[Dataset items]
= Beginning of Section =

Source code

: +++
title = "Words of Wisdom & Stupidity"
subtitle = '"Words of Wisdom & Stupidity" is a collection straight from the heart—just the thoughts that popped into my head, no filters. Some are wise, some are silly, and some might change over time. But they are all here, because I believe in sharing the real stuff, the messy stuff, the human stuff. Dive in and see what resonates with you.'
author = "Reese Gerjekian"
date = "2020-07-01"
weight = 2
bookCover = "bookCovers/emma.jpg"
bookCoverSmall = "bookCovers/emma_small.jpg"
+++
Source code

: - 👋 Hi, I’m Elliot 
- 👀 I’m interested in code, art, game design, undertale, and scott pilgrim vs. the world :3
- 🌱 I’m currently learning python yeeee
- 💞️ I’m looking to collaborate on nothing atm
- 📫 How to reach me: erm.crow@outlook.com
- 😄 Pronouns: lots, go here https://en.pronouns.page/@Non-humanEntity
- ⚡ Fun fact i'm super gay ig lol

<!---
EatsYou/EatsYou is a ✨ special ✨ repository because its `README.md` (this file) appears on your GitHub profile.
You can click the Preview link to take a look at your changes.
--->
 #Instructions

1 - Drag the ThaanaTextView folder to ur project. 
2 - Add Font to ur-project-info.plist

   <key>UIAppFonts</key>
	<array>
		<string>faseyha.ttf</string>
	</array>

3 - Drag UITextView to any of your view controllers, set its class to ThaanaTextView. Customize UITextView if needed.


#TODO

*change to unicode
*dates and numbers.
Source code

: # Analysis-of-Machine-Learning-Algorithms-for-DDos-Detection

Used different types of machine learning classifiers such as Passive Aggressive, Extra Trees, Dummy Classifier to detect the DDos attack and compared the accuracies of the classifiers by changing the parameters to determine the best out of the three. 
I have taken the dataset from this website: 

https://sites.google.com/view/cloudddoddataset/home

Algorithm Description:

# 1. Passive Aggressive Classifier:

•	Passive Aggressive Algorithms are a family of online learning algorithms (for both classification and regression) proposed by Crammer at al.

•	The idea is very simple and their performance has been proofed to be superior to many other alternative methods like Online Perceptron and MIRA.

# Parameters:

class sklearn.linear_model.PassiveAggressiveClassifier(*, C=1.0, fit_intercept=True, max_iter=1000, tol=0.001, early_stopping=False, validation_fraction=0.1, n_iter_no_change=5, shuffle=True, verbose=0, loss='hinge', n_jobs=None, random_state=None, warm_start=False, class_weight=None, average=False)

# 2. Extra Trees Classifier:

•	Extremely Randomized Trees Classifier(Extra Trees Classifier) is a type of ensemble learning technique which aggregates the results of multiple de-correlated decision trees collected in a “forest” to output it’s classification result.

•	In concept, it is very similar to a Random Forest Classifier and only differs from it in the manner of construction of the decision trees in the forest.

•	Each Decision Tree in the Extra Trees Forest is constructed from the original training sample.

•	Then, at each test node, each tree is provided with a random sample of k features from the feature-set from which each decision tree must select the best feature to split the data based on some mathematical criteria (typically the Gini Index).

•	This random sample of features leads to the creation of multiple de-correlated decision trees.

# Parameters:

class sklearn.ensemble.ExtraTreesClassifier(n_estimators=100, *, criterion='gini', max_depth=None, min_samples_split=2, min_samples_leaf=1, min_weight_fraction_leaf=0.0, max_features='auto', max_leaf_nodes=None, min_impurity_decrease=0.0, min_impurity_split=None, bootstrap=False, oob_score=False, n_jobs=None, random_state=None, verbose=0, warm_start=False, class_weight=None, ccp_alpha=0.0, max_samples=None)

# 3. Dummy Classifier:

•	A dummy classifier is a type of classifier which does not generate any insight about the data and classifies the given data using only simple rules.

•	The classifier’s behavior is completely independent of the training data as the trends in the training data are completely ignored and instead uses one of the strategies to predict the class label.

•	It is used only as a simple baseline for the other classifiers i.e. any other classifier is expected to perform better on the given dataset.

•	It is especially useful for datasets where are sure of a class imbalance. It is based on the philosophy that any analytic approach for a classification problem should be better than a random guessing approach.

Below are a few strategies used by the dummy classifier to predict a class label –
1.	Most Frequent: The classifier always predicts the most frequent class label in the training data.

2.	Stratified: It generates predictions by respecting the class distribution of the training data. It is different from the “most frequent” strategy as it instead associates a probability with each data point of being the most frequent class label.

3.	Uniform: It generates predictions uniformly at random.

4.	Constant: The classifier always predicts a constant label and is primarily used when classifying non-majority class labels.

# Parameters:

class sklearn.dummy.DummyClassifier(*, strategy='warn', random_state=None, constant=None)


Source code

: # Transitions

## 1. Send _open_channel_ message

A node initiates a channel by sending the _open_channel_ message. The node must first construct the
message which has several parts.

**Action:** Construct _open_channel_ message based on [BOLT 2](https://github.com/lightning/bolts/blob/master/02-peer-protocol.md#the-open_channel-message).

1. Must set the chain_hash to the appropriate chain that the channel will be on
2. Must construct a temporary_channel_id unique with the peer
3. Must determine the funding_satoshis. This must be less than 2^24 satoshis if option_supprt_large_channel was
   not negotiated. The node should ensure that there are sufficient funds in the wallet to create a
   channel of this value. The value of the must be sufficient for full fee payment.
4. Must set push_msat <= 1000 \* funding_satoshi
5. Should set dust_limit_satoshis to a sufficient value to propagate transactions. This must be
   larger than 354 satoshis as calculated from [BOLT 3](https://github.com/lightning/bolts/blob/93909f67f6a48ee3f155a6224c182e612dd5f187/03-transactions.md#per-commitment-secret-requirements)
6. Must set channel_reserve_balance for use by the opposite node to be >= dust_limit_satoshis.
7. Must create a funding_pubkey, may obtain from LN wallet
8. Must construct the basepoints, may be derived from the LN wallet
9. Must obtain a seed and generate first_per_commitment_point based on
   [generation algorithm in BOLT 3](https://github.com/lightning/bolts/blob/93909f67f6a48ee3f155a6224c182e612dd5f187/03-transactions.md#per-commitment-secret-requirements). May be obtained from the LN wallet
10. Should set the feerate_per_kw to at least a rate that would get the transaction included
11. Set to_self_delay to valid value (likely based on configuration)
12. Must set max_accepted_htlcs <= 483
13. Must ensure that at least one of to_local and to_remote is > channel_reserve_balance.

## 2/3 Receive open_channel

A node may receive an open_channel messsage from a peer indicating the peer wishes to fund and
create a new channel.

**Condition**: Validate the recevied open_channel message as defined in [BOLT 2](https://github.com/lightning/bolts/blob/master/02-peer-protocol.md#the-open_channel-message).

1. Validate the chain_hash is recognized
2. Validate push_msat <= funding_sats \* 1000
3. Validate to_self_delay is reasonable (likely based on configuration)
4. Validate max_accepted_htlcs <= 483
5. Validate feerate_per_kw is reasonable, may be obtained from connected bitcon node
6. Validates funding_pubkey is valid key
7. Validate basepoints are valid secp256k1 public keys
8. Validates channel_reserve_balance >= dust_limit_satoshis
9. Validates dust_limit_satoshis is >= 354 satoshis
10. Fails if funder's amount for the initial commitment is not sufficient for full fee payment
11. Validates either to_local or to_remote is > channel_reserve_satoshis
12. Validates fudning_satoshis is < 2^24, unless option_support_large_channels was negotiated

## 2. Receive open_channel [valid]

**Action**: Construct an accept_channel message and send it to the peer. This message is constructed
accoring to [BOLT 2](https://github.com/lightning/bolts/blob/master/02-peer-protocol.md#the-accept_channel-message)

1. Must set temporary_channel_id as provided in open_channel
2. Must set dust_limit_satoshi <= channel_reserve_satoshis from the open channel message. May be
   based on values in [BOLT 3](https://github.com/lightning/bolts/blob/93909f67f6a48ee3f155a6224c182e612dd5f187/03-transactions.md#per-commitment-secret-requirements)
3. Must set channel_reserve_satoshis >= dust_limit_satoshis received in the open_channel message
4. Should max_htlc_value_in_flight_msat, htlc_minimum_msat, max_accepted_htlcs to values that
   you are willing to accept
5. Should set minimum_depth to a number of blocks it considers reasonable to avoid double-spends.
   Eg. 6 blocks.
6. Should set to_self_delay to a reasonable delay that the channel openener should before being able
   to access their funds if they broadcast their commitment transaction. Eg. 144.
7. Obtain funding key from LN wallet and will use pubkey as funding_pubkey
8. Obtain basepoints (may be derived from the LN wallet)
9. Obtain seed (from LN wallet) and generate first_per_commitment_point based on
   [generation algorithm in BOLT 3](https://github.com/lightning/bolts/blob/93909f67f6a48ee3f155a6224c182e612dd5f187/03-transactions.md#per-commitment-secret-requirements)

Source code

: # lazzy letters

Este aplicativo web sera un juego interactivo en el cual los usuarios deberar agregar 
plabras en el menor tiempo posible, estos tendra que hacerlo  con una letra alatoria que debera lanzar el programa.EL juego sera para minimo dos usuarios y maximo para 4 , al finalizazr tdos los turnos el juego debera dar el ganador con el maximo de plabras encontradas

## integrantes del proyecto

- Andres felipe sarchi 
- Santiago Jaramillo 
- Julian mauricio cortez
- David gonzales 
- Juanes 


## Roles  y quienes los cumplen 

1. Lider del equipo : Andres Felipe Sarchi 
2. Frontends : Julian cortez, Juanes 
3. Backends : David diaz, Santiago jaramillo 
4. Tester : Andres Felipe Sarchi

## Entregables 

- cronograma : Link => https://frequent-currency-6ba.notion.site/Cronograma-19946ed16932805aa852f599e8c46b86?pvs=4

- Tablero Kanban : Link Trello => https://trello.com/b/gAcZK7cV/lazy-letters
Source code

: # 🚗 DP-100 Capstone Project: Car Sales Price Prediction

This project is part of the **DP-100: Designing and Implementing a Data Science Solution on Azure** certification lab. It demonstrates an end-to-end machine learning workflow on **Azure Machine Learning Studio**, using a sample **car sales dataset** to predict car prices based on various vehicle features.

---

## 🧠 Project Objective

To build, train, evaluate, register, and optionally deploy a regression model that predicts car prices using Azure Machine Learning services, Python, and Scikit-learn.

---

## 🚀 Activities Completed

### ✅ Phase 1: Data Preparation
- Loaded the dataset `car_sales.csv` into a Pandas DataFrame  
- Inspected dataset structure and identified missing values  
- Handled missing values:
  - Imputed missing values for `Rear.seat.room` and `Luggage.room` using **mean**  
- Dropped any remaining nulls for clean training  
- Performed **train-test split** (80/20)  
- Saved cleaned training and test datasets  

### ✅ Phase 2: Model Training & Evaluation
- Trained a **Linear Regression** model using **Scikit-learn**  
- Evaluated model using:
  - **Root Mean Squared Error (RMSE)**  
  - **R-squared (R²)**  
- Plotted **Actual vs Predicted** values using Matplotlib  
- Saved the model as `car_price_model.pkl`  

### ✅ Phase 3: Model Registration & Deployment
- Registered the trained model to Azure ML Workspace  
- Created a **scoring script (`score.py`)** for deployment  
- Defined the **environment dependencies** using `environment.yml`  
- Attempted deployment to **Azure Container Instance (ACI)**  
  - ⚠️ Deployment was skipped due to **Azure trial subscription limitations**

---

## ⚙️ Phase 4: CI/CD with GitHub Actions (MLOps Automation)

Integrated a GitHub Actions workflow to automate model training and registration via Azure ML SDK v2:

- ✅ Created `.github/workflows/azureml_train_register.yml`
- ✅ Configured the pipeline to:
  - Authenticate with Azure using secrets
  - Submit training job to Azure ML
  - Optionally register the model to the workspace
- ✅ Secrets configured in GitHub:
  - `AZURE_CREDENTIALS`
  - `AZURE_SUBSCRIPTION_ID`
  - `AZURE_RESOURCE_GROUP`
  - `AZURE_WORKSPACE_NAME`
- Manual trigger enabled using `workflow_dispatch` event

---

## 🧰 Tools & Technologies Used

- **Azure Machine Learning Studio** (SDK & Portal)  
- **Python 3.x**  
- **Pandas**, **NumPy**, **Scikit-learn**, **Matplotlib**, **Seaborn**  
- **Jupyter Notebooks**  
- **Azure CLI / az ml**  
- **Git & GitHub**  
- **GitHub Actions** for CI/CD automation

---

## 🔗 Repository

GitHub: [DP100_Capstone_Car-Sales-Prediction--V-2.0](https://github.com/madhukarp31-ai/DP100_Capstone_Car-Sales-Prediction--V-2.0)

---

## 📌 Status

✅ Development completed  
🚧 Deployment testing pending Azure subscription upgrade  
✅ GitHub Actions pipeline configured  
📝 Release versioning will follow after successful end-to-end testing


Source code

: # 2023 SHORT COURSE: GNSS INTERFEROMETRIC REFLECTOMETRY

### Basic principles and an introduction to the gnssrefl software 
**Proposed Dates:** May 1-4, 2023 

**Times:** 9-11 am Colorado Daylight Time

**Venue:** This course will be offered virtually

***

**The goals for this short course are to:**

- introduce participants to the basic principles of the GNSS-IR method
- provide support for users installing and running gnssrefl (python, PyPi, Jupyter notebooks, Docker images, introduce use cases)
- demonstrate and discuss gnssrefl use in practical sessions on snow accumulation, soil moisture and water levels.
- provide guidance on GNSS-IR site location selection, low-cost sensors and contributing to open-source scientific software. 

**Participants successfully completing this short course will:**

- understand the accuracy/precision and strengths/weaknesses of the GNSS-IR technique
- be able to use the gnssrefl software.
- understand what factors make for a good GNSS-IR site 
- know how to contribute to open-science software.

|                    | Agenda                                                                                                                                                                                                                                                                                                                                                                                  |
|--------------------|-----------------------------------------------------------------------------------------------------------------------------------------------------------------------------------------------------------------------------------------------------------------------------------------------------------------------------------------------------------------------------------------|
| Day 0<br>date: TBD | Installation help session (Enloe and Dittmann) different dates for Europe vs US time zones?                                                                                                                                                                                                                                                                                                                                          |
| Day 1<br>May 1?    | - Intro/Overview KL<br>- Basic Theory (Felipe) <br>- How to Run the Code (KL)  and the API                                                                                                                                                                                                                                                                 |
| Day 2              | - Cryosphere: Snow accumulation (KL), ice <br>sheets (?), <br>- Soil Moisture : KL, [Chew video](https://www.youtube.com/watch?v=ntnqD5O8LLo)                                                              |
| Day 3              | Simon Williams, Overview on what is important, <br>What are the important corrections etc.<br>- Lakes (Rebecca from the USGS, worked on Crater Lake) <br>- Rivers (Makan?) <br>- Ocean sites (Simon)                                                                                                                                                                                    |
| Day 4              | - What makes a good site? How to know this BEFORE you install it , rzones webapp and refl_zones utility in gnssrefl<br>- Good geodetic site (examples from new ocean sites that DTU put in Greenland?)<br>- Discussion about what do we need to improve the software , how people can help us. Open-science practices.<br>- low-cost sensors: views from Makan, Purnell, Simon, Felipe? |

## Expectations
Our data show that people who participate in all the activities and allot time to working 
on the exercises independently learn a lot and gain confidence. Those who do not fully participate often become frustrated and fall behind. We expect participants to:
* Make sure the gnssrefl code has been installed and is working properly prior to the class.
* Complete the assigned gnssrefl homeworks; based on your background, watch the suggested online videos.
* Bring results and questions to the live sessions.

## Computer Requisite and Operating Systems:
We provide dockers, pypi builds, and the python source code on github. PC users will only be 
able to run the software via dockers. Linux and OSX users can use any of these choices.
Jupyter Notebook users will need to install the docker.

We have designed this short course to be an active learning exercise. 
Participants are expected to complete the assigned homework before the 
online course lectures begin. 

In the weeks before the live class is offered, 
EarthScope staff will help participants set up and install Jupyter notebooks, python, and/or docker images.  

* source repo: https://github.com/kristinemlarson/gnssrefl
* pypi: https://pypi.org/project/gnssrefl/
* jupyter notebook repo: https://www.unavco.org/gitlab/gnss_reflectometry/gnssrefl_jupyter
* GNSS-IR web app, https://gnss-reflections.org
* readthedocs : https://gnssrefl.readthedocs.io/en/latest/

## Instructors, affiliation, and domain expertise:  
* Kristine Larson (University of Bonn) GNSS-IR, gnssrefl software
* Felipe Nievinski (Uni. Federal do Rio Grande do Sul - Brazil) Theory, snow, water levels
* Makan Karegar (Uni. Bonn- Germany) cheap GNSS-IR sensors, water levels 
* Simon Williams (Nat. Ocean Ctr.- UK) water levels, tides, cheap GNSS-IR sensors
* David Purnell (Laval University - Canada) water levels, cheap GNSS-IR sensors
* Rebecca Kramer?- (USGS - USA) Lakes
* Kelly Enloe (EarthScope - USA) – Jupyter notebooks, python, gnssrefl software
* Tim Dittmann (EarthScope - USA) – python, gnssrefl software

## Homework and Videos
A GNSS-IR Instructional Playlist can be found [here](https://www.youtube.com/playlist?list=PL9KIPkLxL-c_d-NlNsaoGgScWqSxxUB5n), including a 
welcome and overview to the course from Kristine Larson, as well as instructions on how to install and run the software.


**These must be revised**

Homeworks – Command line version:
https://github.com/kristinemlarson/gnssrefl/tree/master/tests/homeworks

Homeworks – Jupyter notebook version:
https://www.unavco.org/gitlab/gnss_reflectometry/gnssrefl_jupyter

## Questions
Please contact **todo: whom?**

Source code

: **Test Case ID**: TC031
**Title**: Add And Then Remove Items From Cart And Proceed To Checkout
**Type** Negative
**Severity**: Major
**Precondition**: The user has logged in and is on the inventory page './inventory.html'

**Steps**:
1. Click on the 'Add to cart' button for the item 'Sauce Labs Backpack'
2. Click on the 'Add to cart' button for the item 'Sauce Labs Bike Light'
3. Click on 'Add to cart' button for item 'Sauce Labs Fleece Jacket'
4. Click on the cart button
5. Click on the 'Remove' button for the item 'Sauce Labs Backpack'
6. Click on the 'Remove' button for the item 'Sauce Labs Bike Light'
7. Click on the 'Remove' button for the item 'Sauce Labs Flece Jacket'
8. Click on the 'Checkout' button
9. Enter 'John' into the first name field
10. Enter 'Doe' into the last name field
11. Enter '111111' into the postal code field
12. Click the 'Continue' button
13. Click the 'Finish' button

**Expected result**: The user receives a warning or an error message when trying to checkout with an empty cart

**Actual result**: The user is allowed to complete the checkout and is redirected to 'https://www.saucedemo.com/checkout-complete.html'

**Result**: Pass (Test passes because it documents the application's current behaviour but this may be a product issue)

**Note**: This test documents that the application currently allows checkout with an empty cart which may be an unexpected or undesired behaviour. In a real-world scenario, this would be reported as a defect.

= End of Section =

> **Exercise**: Copy the lines of the data above exactly as written, beginning with the line containing "- **Jupyter Notebooks**" and ending with the line containing "- demonstrate and", and leave out all other lines.

> **Reply**:
- **Jupyter Notebooks**  
- **Azure CLI / az ml**  
- **Git & GitHub**  
- **GitHub Actions** for CI/CD automation

---

## 🔗 Repository

GitHub: [DP100_Capstone_Car-Sales-Prediction--V-2.0](https://github.com/madhukarp31-ai/DP100_Capstone_Car-Sales-Prediction--V-2.0)

---

## 📌 Status

✅ Development completed  
🚧 Deployment testing pending Azure subscription upgrade  
✅ GitHub Actions pipeline configured  
📝 Release versioning will follow after successful end-to-end testing


Source code

: # 2023 SHORT COURSE: GNSS INTERFEROMETRIC REFLECTOMETRY

### Basic principles and an introduction to the gnssrefl software 
**Proposed Dates:** May 1-4, 2023 

**Times:** 9-11 am Colorado Daylight Time

**Venue:** This course will be offered virtually

***

**The goals for this short course are to:**

- introduce participants to the basic principles of the GNSS-IR method
- provide support for users installing and running gnssrefl (python, PyPi, Jupyter notebooks, Docker images, introduce use cases)
- demonstrate and discuss gnssrefl use in practical sessions on snow accumulation, soil moisture and water levels.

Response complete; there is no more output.